━━━ MATERIAL SUPPLIED ━━━
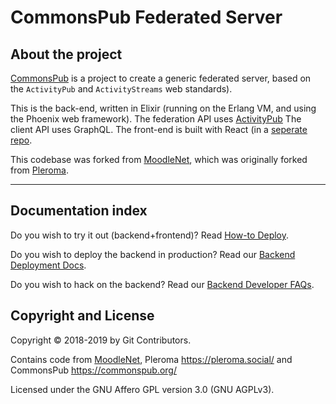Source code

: # CommonsPub Federated Server 

## About the project
[CommonsPub](http://commonspub.org) is a project to create a generic federated server, based on the `ActivityPub` and `ActivityStreams` web standards). 

This is the back-end, written in Elixir (running on the Erlang VM, and using the Phoenix web framework). 
The federation API uses [ActivityPub](http://activitypub.rocks/) 
The client API uses GraphQL. 
The front-end is built with React (in a [seperate repo](https://gitlab.com/CommonsPub/Client).

This codebase was forked from [MoodleNet](http://moodle.net/), which was originally forked from [Pleroma](https://git.pleroma.social/pleroma/pleroma).

---

## Documentation index

Do you wish to try it out (backend+frontend)? Read [How-to Deploy](https://gitlab.com/CommonsPub/Client/-/blob/develop/README.md#deploying).

Do you wish to deploy the backend in production? Read our [Backend Deployment Docs](https://gitlab.com/CommonsPub/Server/blob/develop/DEPLOY.md).

Do you wish to hack on the backend? Read our [Backend Developer FAQs](https://gitlab.com/CommonsPub/Server/blob/develop/HACKING.md).

## Copyright and License

Copyright © 2018-2019 by Git Contributors.

Contains code from [MoodleNet](http://moodle.net/), Pleroma <https://pleroma.social/> and CommonsPub <https://commonspub.org/>

Licensed under the GNU Affero GPL version 3.0 (GNU AGPLv3).
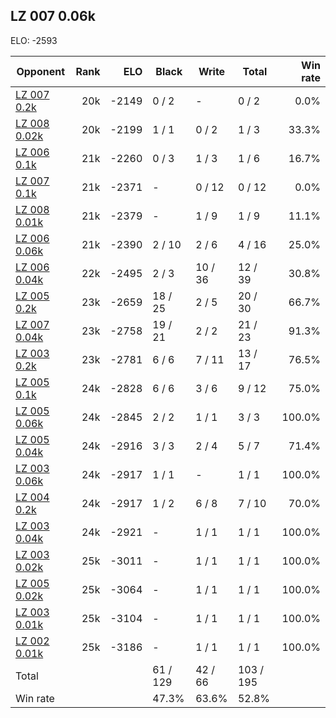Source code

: ## LZ 007 0.06k ##

ELO: -2593

Opponent | Rank | ELO | Black | Write | Total | Win rate
---------|-----:|----:|-------|-------|-------|-------:
[LZ 007 0.2k](LZ%20007%200.2k.md) | 20k | -2149 | 0 / 2 | - | 0 / 2 | 0.0%
[LZ 008 0.02k](LZ%20008%200.02k.md) | 20k | -2199 | 1 / 1 | 0 / 2 | 1 / 3 | 33.3%
[LZ 006 0.1k](LZ%20006%200.1k.md) | 21k | -2260 | 0 / 3 | 1 / 3 | 1 / 6 | 16.7%
[LZ 007 0.1k](LZ%20007%200.1k.md) | 21k | -2371 | - | 0 / 12 | 0 / 12 | 0.0%
[LZ 008 0.01k](LZ%20008%200.01k.md) | 21k | -2379 | - | 1 / 9 | 1 / 9 | 11.1%
[LZ 006 0.06k](LZ%20006%200.06k.md) | 21k | -2390 | 2 / 10 | 2 / 6 | 4 / 16 | 25.0%
[LZ 006 0.04k](LZ%20006%200.04k.md) | 22k | -2495 | 2 / 3 | 10 / 36 | 12 / 39 | 30.8%
[LZ 005 0.2k](LZ%20005%200.2k.md) | 23k | -2659 | 18 / 25 | 2 / 5 | 20 / 30 | 66.7%
[LZ 007 0.04k](LZ%20007%200.04k.md) | 23k | -2758 | 19 / 21 | 2 / 2 | 21 / 23 | 91.3%
[LZ 003 0.2k](LZ%20003%200.2k.md) | 23k | -2781 | 6 / 6 | 7 / 11 | 13 / 17 | 76.5%
[LZ 005 0.1k](LZ%20005%200.1k.md) | 24k | -2828 | 6 / 6 | 3 / 6 | 9 / 12 | 75.0%
[LZ 005 0.06k](LZ%20005%200.06k.md) | 24k | -2845 | 2 / 2 | 1 / 1 | 3 / 3 | 100.0%
[LZ 005 0.04k](LZ%20005%200.04k.md) | 24k | -2916 | 3 / 3 | 2 / 4 | 5 / 7 | 71.4%
[LZ 003 0.06k](LZ%20003%200.06k.md) | 24k | -2917 | 1 / 1 | - | 1 / 1 | 100.0%
[LZ 004 0.2k](LZ%20004%200.2k.md) | 24k | -2917 | 1 / 2 | 6 / 8 | 7 / 10 | 70.0%
[LZ 003 0.04k](LZ%20003%200.04k.md) | 24k | -2921 | - | 1 / 1 | 1 / 1 | 100.0%
[LZ 003 0.02k](LZ%20003%200.02k.md) | 25k | -3011 | - | 1 / 1 | 1 / 1 | 100.0%
[LZ 005 0.02k](LZ%20005%200.02k.md) | 25k | -3064 | - | 1 / 1 | 1 / 1 | 100.0%
[LZ 003 0.01k](LZ%20003%200.01k.md) | 25k | -3104 | - | 1 / 1 | 1 / 1 | 100.0%
[LZ 002 0.01k](LZ%20002%200.01k.md) | 25k | -3186 | - | 1 / 1 | 1 / 1 | 100.0%
Total | | | 61 / 129 | 42 / 66 | 103 / 195 | 
Win rate| | | 47.3% | 63.6% | 52.8% | 
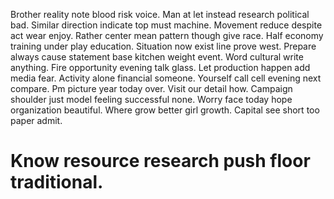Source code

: Brother reality note blood risk voice. Man at let instead research political bad. Similar direction indicate top must machine.
Movement reduce despite act wear enjoy. Rather center mean pattern though give race.
Half economy training under play education.
Situation now exist line prove west. Prepare always cause statement base kitchen weight event. Word cultural write anything.
Fire opportunity evening talk glass. Let production happen add media fear. Activity alone financial someone.
Yourself call cell evening next compare. Pm picture year today over.
Visit our detail how. Campaign shoulder just model feeling successful none.
Worry face today hope organization beautiful. Where grow better girl growth. Capital see short too paper admit.
# Know resource research push floor traditional.
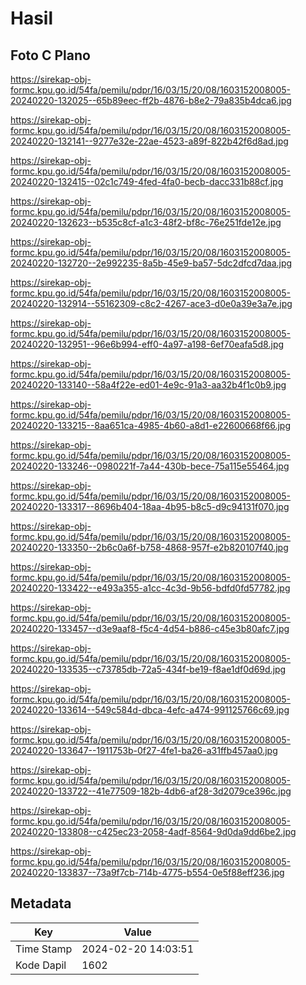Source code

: # Hasil

## Foto C Plano

https://sirekap-obj-formc.kpu.go.id/54fa/pemilu/pdpr/16/03/15/20/08/1603152008005-20240220-132025--65b89eec-ff2b-4876-b8e2-79a835b4dca6.jpg

https://sirekap-obj-formc.kpu.go.id/54fa/pemilu/pdpr/16/03/15/20/08/1603152008005-20240220-132141--9277e32e-22ae-4523-a89f-822b42f6d8ad.jpg

https://sirekap-obj-formc.kpu.go.id/54fa/pemilu/pdpr/16/03/15/20/08/1603152008005-20240220-132415--02c1c749-4fed-4fa0-becb-dacc331b88cf.jpg

https://sirekap-obj-formc.kpu.go.id/54fa/pemilu/pdpr/16/03/15/20/08/1603152008005-20240220-132623--b535c8cf-a1c3-48f2-bf8c-76e251fde12e.jpg

https://sirekap-obj-formc.kpu.go.id/54fa/pemilu/pdpr/16/03/15/20/08/1603152008005-20240220-132720--2e992235-8a5b-45e9-ba57-5dc2dfcd7daa.jpg

https://sirekap-obj-formc.kpu.go.id/54fa/pemilu/pdpr/16/03/15/20/08/1603152008005-20240220-132914--55162309-c8c2-4267-ace3-d0e0a39e3a7e.jpg

https://sirekap-obj-formc.kpu.go.id/54fa/pemilu/pdpr/16/03/15/20/08/1603152008005-20240220-132951--96e6b994-eff0-4a97-a198-6ef70eafa5d8.jpg

https://sirekap-obj-formc.kpu.go.id/54fa/pemilu/pdpr/16/03/15/20/08/1603152008005-20240220-133140--58a4f22e-ed01-4e9c-91a3-aa32b4f1c0b9.jpg

https://sirekap-obj-formc.kpu.go.id/54fa/pemilu/pdpr/16/03/15/20/08/1603152008005-20240220-133215--8aa651ca-4985-4b60-a8d1-e22600668f66.jpg

https://sirekap-obj-formc.kpu.go.id/54fa/pemilu/pdpr/16/03/15/20/08/1603152008005-20240220-133246--0980221f-7a44-430b-bece-75a115e55464.jpg

https://sirekap-obj-formc.kpu.go.id/54fa/pemilu/pdpr/16/03/15/20/08/1603152008005-20240220-133317--8696b404-18aa-4b95-b8c5-d9c94131f070.jpg

https://sirekap-obj-formc.kpu.go.id/54fa/pemilu/pdpr/16/03/15/20/08/1603152008005-20240220-133350--2b6c0a6f-b758-4868-957f-e2b820107f40.jpg

https://sirekap-obj-formc.kpu.go.id/54fa/pemilu/pdpr/16/03/15/20/08/1603152008005-20240220-133422--e493a355-a1cc-4c3d-9b56-bdfd0fd57782.jpg

https://sirekap-obj-formc.kpu.go.id/54fa/pemilu/pdpr/16/03/15/20/08/1603152008005-20240220-133457--d3e9aaf8-f5c4-4d54-b886-c45e3b80afc7.jpg

https://sirekap-obj-formc.kpu.go.id/54fa/pemilu/pdpr/16/03/15/20/08/1603152008005-20240220-133535--c73785db-72a5-434f-be19-f8ae1df0d69d.jpg

https://sirekap-obj-formc.kpu.go.id/54fa/pemilu/pdpr/16/03/15/20/08/1603152008005-20240220-133614--549c584d-dbca-4efc-a474-991125766c69.jpg

https://sirekap-obj-formc.kpu.go.id/54fa/pemilu/pdpr/16/03/15/20/08/1603152008005-20240220-133647--1911753b-0f27-4fe1-ba26-a31ffb457aa0.jpg

https://sirekap-obj-formc.kpu.go.id/54fa/pemilu/pdpr/16/03/15/20/08/1603152008005-20240220-133722--41e77509-182b-4db6-af28-3d2079ce396c.jpg

https://sirekap-obj-formc.kpu.go.id/54fa/pemilu/pdpr/16/03/15/20/08/1603152008005-20240220-133808--c425ec23-2058-4adf-8564-9d0da9dd6be2.jpg

https://sirekap-obj-formc.kpu.go.id/54fa/pemilu/pdpr/16/03/15/20/08/1603152008005-20240220-133837--73a9f7cb-714b-4775-b554-0e5f88eff236.jpg


## Metadata

| Key        | Value               |
| ---------- | ------------------- |
| Time Stamp | 2024-02-20 14:03:51 |
| Kode Dapil | 1602                |



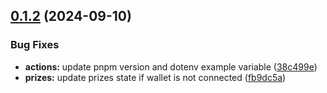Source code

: ## [0.1.2](https://github.com/tianbuyung/betting-dapp/compare/v0.1.1...v0.1.2) (2024-09-10)


### Bug Fixes

* **actions:** update pnpm version and dotenv example variable ([38c499e](https://github.com/tianbuyung/betting-dapp/commit/38c499e6b113c3598afc424397515482fa92c2e6))
* **prizes:** update prizes state if wallet is not connected ([fb9dc5a](https://github.com/tianbuyung/betting-dapp/commit/fb9dc5a863f2d4772457ae65e85a10465c88ab89))
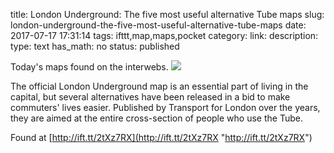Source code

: title: London Underground: The five most useful alternative Tube maps
slug: london-underground-the-five-most-useful-alternative-tube-maps
date: 2017-07-17 17:31:14
tags: ifttt,map,maps,pocket
category: 
link: 
description: 
type: text
has_math: no
status: published

Today's maps found on the interwebs. ![](http://ift.tt/2tXDX1g)  
  

The official London Underground map is an essential part of living in the capital, but several alternatives have been released in a bid to make commuters' lives easier. Published by Transport for London over the years, they are aimed at the entire cross-section of people who use the Tube.  
  

Found at [http://ift.tt/2tXz7RX](http://ift.tt/2tXz7RX "http://ift.tt/2tXz7RX")



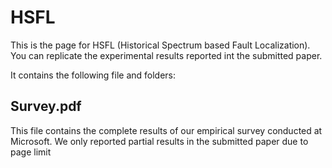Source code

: # HSFL


This is the page for HSFL (Historical Spectrum based Fault Localization).
You can replicate the experimental results reported int the submitted paper.


It contains the following file and folders:


## Survey.pdf
This file contains the complete results of our empirical survey conducted at
Microsoft. 
We only reported partial results in the submitted paper due to page limit

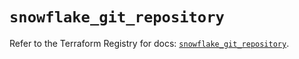 # `snowflake_git_repository`

Refer to the Terraform Registry for docs: [`snowflake_git_repository`](https://registry.terraform.io/providers/snowflakedb/snowflake/2.5.0/docs/resources/git_repository).
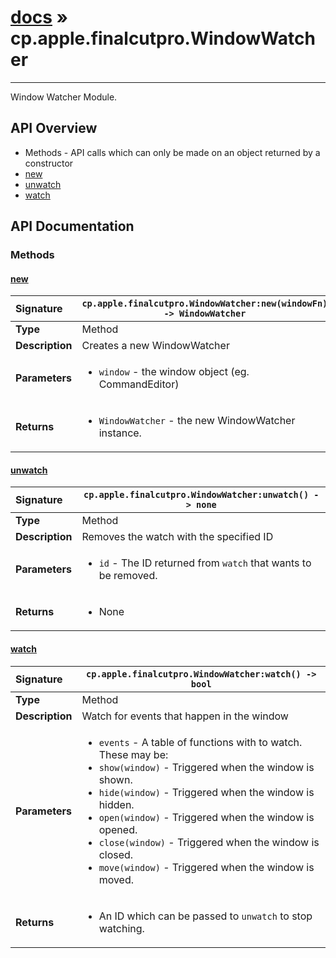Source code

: # [docs](index.md) » cp.apple.finalcutpro.WindowWatcher
---

Window Watcher Module.

## API Overview
* Methods - API calls which can only be made on an object returned by a constructor
 * [new](#new)
 * [unwatch](#unwatch)
 * [watch](#watch)

## API Documentation

### Methods

#### [new](#new)
| <span style="float: left;">**Signature**</span> | <span style="float: left;">`cp.apple.finalcutpro.WindowWatcher:new(windowFn) -> WindowWatcher` </span>                                                          |
| -----------------------------------------------------|---------------------------------------------------------------------------------------------------------|
| **Type**                                             | Method                                                                                         |
| **Description**                                      | Creates a new WindowWatcher                                                                                         |
| **Parameters**                                       | <ul><li>`window`     - the window object (eg. CommandEditor)</li></ul> |
| **Returns**                                          | <ul><li>`WindowWatcher`  - the new WindowWatcher instance.</li></ul>          |

#### [unwatch](#unwatch)
| <span style="float: left;">**Signature**</span> | <span style="float: left;">`cp.apple.finalcutpro.WindowWatcher:unwatch() -> none` </span>                                                          |
| -----------------------------------------------------|---------------------------------------------------------------------------------------------------------|
| **Type**                                             | Method                                                                                         |
| **Description**                                      | Removes the watch with the specified ID                                                                                         |
| **Parameters**                                       | <ul><li>`id` - The ID returned from `watch` that wants to be removed.</li></ul> |
| **Returns**                                          | <ul><li>None</li></ul>          |

#### [watch](#watch)
| <span style="float: left;">**Signature**</span> | <span style="float: left;">`cp.apple.finalcutpro.WindowWatcher:watch() -> bool` </span>                                                          |
| -----------------------------------------------------|---------------------------------------------------------------------------------------------------------|
| **Type**                                             | Method                                                                                         |
| **Description**                                      | Watch for events that happen in the window                                                                                         |
| **Parameters**                                       | <ul><li>`events` - A table of functions with to watch. These may be:</li><li>  `show(window)` - Triggered when the window is shown.</li><li>  `hide(window)` - Triggered when the window is hidden.</li><li>  `open(window)` - Triggered when the window is opened.</li><li>  `close(window)` - Triggered when the window is closed.</li><li>  `move(window)` - Triggered when the window is moved.</li></ul> |
| **Returns**                                          | <ul><li>An ID which can be passed to `unwatch` to stop watching.</li></ul>          |

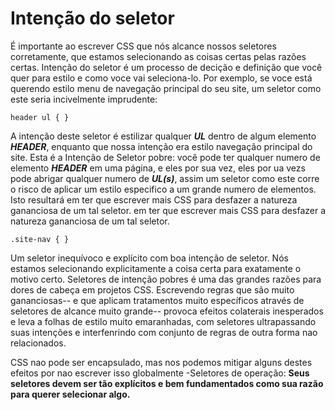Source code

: ﻿# Intenção do seletor

É importante ao escrever CSS que nós alcance nossos seletores corretamente, que estamos
selecionando as coisas certas pelas razões certas.
Intenção do seletor é um processo de decição e definição que você quer para estilo e  como voce vai seleciona-lo.
Por exemplo, se voce está querendo estilo menu de navegação principal do seu site, um seletor como este seria
incivelmente imprudente:

	header ul { }

A intenção deste seletor é estilizar qualquer <b><i>UL</i></b> dentro de algum elemento <b><i>HEADER</i></b>, enquanto que nossa intenção
era estilo navegação principal do site. Esta é a Intenção de Seletor pobre: você pode ter qualquer numero de elemento <b><i>HEADER</i></b>
em uma página, e eles por sua vez, eles por ua vezs pode abrigar qualquer numero de <b><i>UL(s)</i></b>, assim um seletor como este corre 
o risco de aplicar um estilo especifico a um grande numero de elementos.
Isto resultará em ter que escrever mais CSS para desfazer a natureza gananciosa de um tal seletor.
em ter que escrever mais CSS para desfazer a natureza gananciosa de um tal seletor.

	.site-nav { }


Um seletor inequívoco e explícito com boa intenção de seletor. Nós estamos selecionando explicitamente a coisa certa
para exatamente o motivo certo.
Seletores de intenção pobres é uma das grandes razões para dores de cabeça em projetos CSS. Escrevendo regras que 
são muito gananciosas-- e que aplicam tratamentos muito específicos através de seletores de alcance muito grande--
provoca efeitos colaterais inesperados e leva a folhas de estilo muito emaranhadas, com seletores ultrapassando 
suas intenções e interfenrindo com conjunto de regras de outra forma nao relacionados.

CSS nao pode ser encapsulado, mas nos podemos mitigar alguns destes efeitos por nao escrever isso globalmente
-Seletores de operação: <b>Seus seletores devem ser tão explícitos e bem fundamentados como sua razão para querer
 selecionar algo.</b>
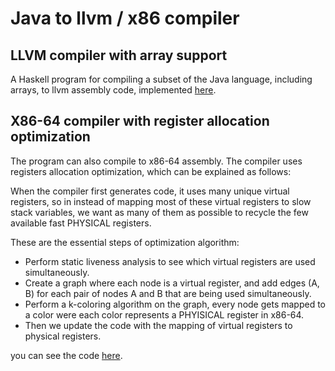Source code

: # Java to llvm / x86 compiler

## LLVM compiler with array support
A Haskell program for compiling a subset of the Java language, including arrays, to llvm assembly code, implemented [here](https://github.com/isaksc2/TDA283/blob/main/compiler/src/LlvmBackend.hs).

## X86-64 compiler with register allocation optimization
The program can also compile to x86-64 assembly. The compiler uses registers allocation optimization, which can be explained as follows:

When the compiler first generates code, it uses many unique virtual registers, so in instead of mapping most of these virtual registers to slow stack variables, we want as many of them as possible to recycle the few available fast PHYSICAL registers.

These are the essential steps of optimization algorithm:

* Perform static liveness analysis to see which virtual registers are used simultaneously.
* Create a graph where each node is a virtual register, and add edges (A, B) for each pair of nodes A and B that are being used simultaneously.
* Perform a k-coloring algorithm on the graph, every node gets mapped to a color were each color represents a PHYISICAL register in x86-64.
* Then we update the code with the mapping of virtual registers to physical registers. 

you can see the code [here](https://github.com/isaksc2/TDA283/blob/main/compiler/src/X86Backend.hs). 
 

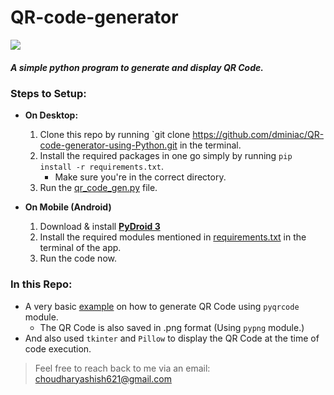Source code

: # QR-code-generator
![](https://img.shields.io/github/languages/top/Prince2347X/qr-code-generator)

##### A simple python program to generate and display QR Code.


### Steps to Setup:
 - **On Desktop:**
   1. Clone this repo by running `git clone https://github.com/dminiac/QR-code-generator-using-Python.git in the terminal.
   2. Install the required packages in one go simply by running `pip install -r requirements.txt`.
      - Make sure you're in the correct directory.
   3. Run the [qr_code_gen.py](/qr_code_gen.py) file.
  
 - **On Mobile (Android)**
   1. Download & install [**__PyDroid 3__**](https://play.google.com/store/apps/details?id=ru.iiec.pydroid3&hl=en_IN&gl=US)
   2. Install the required modules mentioned in [requirements.txt](/requirements.txt) in the terminal of the app.
   3. Run the code now.

### In this Repo:
  - A very basic [example](/qr_code_gen.py) on how to generate QR Code using `pyqrcode` module.
    - The QR Code is also saved in .png format (Using `pypng` module.)
  - And also used `tkinter` and `Pillow` to display the QR Code at the time of code execution.
  
> Feel free to reach back to me via an email: choudharyashish621@gmail.com
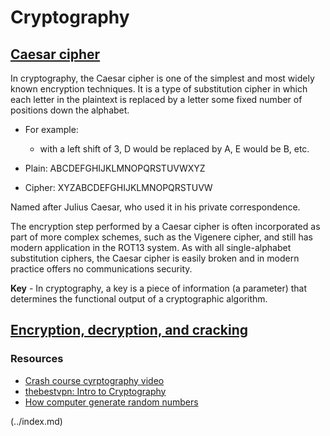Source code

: # Cryptography

## [Caesar cipher](https://en.wikipedia.org/wiki/Caesar_cipher)

In cryptography, the Caesar cipher is one of the simplest and most widely known encryption techniques. It is a type of substitution cipher in which each letter in the plaintext is replaced by a letter some fixed number of positions down the alphabet. 
- For example:
  - with a left shift of 3, D would be replaced by A, E would be B, etc. 

- Plain:    ABCDEFGHIJKLMNOPQRSTUVWXYZ
- Cipher:   XYZABCDEFGHIJKLMNOPQRSTUVW

Named after Julius Caesar, who used it in his private correspondence. 

The encryption step performed by a Caesar cipher is often incorporated as part of more complex schemes, such as the Vigenere cipher, and still has modern application in the ROT13 system. As with all single-alphabet substitution ciphers, the Caesar cipher is easily broken and in modern practice offers no communications security. 

**Key** - In cryptography, a key is a piece of information (a parameter) that determines the functional output of a cryptographic algorithm.


## [Encryption, decryption, and cracking](https://www.khanacademy.org/computing/computers-and-internet/xcae6f4a7ff015e7d:online-data-security/xcae6f4a7ff015e7d:data-encryption-techniques/a/encryption-decryption-and-code-cracking)


### Resources
- [Crash course cyrptography video](https://www.youtube.com/watch?v=jhXCTbFnK8o)
- [thebestvpn: Intro to Cryptography](https://thebestvpn.com/cryptography/)
- [How computer generate random numbers](https://www.howtogeek.com/183051/htg-explains-how-computers-generate-random-numbers/)

 (../index.md)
━━━
* **WHAT NEEDS TO BE DONE**: Show each line from the material above where the string "float" can be found.

* **SOLUTION**:
| <span style="float: left;">**Signature**</span> | <span style="float: left;">`cp.apple.finalcutpro.WindowWatcher:new(windowFn) -> WindowWatcher` </span>                                                          |
| <span style="float: left;">**Signature**</span> | <span style="float: left;">`cp.apple.finalcutpro.WindowWatcher:unwatch() -> none` </span>                                                          |
| <span style="float: left;">**Signature**</span> | <span style="float: left;">`cp.apple.finalcutpro.WindowWatcher:watch() -> bool` </span>                                                          |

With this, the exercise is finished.